Diagnostics must not only accurately identify the disease-causing organism — already a tall order for many infections with non-specific symptoms — but they must also detect rapidly evolving markers of resistance. As more and more pathogens become resistant to multiple therapies, being able to use diagnostic results to guide drug choice is critical for patient care.

Conventional culture-based diagnostics are simply not up to the task, taking too long to yield results in a medically actionable time frame. Many clinical performance studies have now demonstrated that nucleic acid-based tests deliver the necessary information faster, reducing the time to establish resistance profiles by as much as two days, and allowing for more informed decisions about treatment for each patient.

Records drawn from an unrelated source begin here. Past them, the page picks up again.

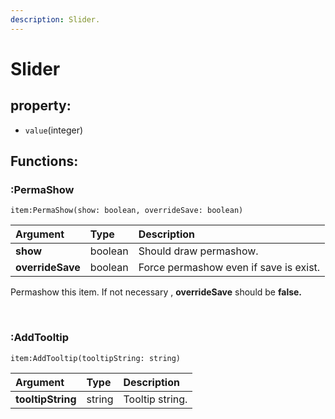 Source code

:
 ```yaml
---
description: Slider.
---
```


# Slider

## property:

* `value`\(integer\)

## Functions: <a id="functions"></a>

### :PermaShow <a id="permashow"></a>

`item:PermaShow(show: boolean, overrideSave: boolean)`

| Argument | Type | Description |
| :--- | :--- | :--- |
| **show** | boolean | Should draw permashow. |
| **overrideSave** | boolean | Force permashow even if save is exist. |

Permashow this item. If not necessary , **overrideSave** should be **false.**

**​**

### :AddTooltip <a id="addtooltip"></a>

`item:AddTooltip(tooltipString: string)`

| Argument | Type | Description |
| :--- | :--- | :--- |
| **tooltipString** | string | Tooltip string. |

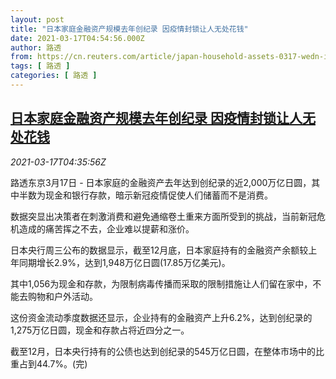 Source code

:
 ```yaml
---
layout: post
title: "日本家庭金融资产规模去年创纪录 因疫情封锁让人无处花钱"
date: 2021-03-17T04:54:56.000Z
author: 路透
from: https://cn.reuters.com/article/japan-household-assets-0317-wedn-idCNKBS2B90HE
tags: [ 路透 ]
categories: [ 路透 ]
---
```

<!--1615956896000-->
[日本家庭金融资产规模去年创纪录 因疫情封锁让人无处花钱](https://cn.reuters.com/article/japan-household-assets-0317-wedn-idCNKBS2B90HE)
------

<div>
<div><i>2021-03-17T04:35:56Z</i></div><p>路透东京3月17日 - 日本家庭的金融资产去年达到创纪录的近2,000万亿日圆，其中半数为现金和银行存款，暗示新冠疫情促使人们储蓄而不是消费。</p><p>数据突显出决策者在刺激消费和避免通缩卷土重来方面所受到的挑战，当前新冠危机造成的痛苦挥之不去，企业难以提薪和涨价。</p><p>日本央行周三公布的数据显示，截至12月底，日本家庭持有的金融资产余额较上年同期增长2.9%，达到1,948万亿日圆(17.85万亿美元)。</p><p>其中1,056为现金和存款，为限制病毒传播而采取的限制措施让人们留在家中，不能去购物和户外活动。</p><p>这份资金流动季度数据还显示，企业持有的金融资产上升6.2%，达到创纪录的1,275万亿日圆，现金和存款占将近四分之一。</p><p>截至12月，日本央行持有的公债也达到创纪录的545万亿日圆，在整体市场中的比重占到44.7%。(完)</p>
</div>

In most cases, molecular diagnostics are able to identify the disease-causing agent in as little as a couple of hours.

Multiplexing & Reimbursement

For certain situations, there is a real benefit to being able to test for many different pathogens with a single sample from the patient. These panel-based tests are very helpful for cases where non-specific symptoms may suggest a variety of possible causes, and testing each hypothesis serially would delay optimal patient treatment. Panel-based testing is also a good choice for patients in higher-risk groups, such as the immunocompromised or elderly.

However, the advantage of multiplexing is closely tied to a disadvantage of reimbursement: many insurers view multiplex tests more as screening, rather than diagnostic tests, and therefore limit coverage of them. Because of this, it is important for labs to have flexibility in testing. A pathogen-specific test may be the best (and best-covered) choice for an average-risk patient with a fairly straightforward infection, while a broader panel-based test might be the best choice for a transplant patient whose infection defies easy diagnosis.

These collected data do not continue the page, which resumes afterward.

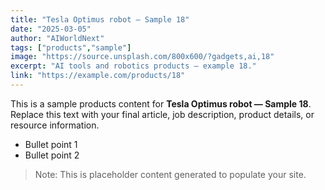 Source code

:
 ```yaml
---
title: "Tesla Optimus robot — Sample 18"
date: "2025-03-05"
author: "AIWorldNext"
tags: ["products","sample"]
image: "https://source.unsplash.com/800x600/?gadgets,ai,18"
excerpt: "AI tools and robotics products — example 18."
link: "https://example.com/products/18"
---
```


This is a sample products content for **Tesla Optimus robot — Sample 18**. Replace this text with your final article, job description, product details, or resource information.

- Bullet point 1
- Bullet point 2

> Note: This is placeholder content generated to populate your site.
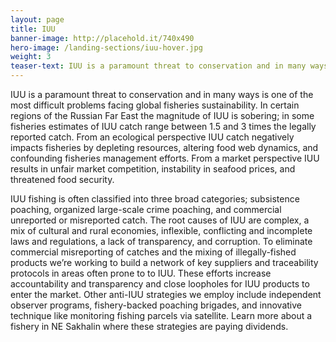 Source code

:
 ```yaml
---
layout: page 
title: IUU 
banner-image: http://placehold.it/740x490
hero-image: /landing-sections/iuu-hover.jpg
weight: 3
teaser-text: IUU is a paramount threat to conservation and in many ways is one of the most difficult problems facing global fisheries sustainability. To eliminate commercial misreporting of catches and the mixing of illegally-fished products we’re working to build a network of key suppliers and traceability protocols in areas often prone to to IUU.
---
```

IUU is a paramount threat to conservation and in many ways is one of the most difficult problems facing global fisheries sustainability. In certain regions of the Russian Far East the magnitude of IUU is sobering; in some fisheries estimates of IUU catch range between 1.5 and 3 times the legally reported catch. From an ecological perspective IUU catch negatively impacts fisheries by depleting resources, altering food web dynamics, and confounding fisheries management efforts. From a market perspective IUU results in unfair market competition, instability in seafood prices, and threatened food security.

IUU fishing is often classified into three broad categories; subsistence poaching, organized large-scale crime poaching, and commercial unreported or misreported catch. The root causes of IUU are complex, a mix of cultural and rural economies, inflexible, conflicting and incomplete laws and regulations, a lack of transparency, and corruption. To eliminate commercial misreporting of catches and the mixing of illegally-fished products we’re working to build a network of key suppliers and traceability protocols in areas often prone to to IUU. These efforts increase accountability and transparency and close loopholes for IUU products to enter the market. Other anti-IUU strategies we employ include independent observer programs, fishery-backed poaching brigades, and innovative technique like monitoring fishing parcels via satellite. Learn more about a fishery in NE Sakhalin where these strategies are paying dividends. 
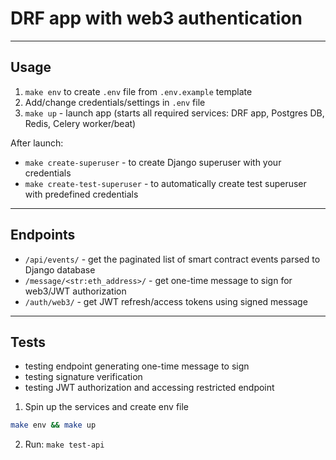 # DRF app with web3 authentication
---
## Usage

1. `make env` to create `.env` file from `.env.example` template
2. Add/change credentials/settings in `.env` file
3. `make up` - launch app (starts all required services: DRF app, Postgres DB, Redis, Celery worker/beat)

After launch:
- `make create-superuser` - to create Django superuser with your credentials
- `make create-test-superuser` - to automatically create test superuser with predefined credentials

---
## Endpoints
- `/api/events/` - get the paginated list of smart contract events parsed to Django database
- `/message/<str:eth_address>/` - get one-time message to sign for web3/JWT authorization
- `/auth/web3/` - get JWT refresh/access tokens using signed message

---
## Tests

- testing endpoint generating one-time message to sign
- testing signature verification
- testing JWT authorization and accessing restricted endpoint

1. Spin up the services and create env file
```bash
make env && make up
```
2. Run: `make test-api`

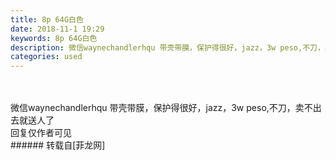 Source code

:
 ```yaml
---
title: 8p 64G白色
date: 2018-11-1 19:29
keywords: 8p 64G白色
description: 微信waynechandlerhqu 带壳带膜，保护得很好，jazz，3w peso,不刀，卖不出去就送人了回复仅作者可见
categories: used
---
```

<td class="t_f" id="postmessage_2203781">

<br/>
<br/>
微信waynechandlerhqu 带壳带膜，保护得很好，jazz，3w peso,不刀，卖不出去就送人了<br/>
回复仅作者可见<br/>
</td>
###### 转载自[菲龙网]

For the most flexibility, labs can adopt diagnostic platforms that enable masking, a method that allows the lab to use a panel-based test but only select the specific pathogen or pathogens for which to report results. This flexible testing approach can also have flexible pricing, where labs pay only for the results they choose to report. The same test is run for each sample, but results are customized based on what the ordering physician has requested; if all pre-selected results come back negative, more results can be unmasked and viewed without re-running the test. This approach helps clinical labs meet physician and patient needs while keeping costs under control.

IVDs & LDTs

To address emerging infectious diseases such as the Zika virus or a new flu strain, labs must have the tools to develop new assays very quickly. But as more and more labs rely on diagnostic platforms built for specific in vitro diagnostics, the expertise required to design new laboratory-developed tests is not always available when and where it’s needed.

Some platforms now allow medical technologists to run both IVDs and LDTs on the same instrument, both increasing a lab’s flexibility and reducing the time required to design new lab-developed assays. Whenever possible, clinical labs performing high volumes of infectious disease testing should consider these multi-purpose platforms to improve their capacity and test menu options.

What’s Next

The common theme across all of these advances is flexibility. Clinical labs need different options for infectious disease testing based on time of year, patient demographics, reimbursement policies, and volume of demand. The most cost-effective diagnostic platforms will allow for different types of tests — lab-developed and FDA-cleared, single-pathogen and panel tests — while also producing results quickly enough to make a difference for treatment selection. This is an era of changing landscape for infectious disease testing, and labs that can adapt fastest to meet new needs will provide the best results for their communities.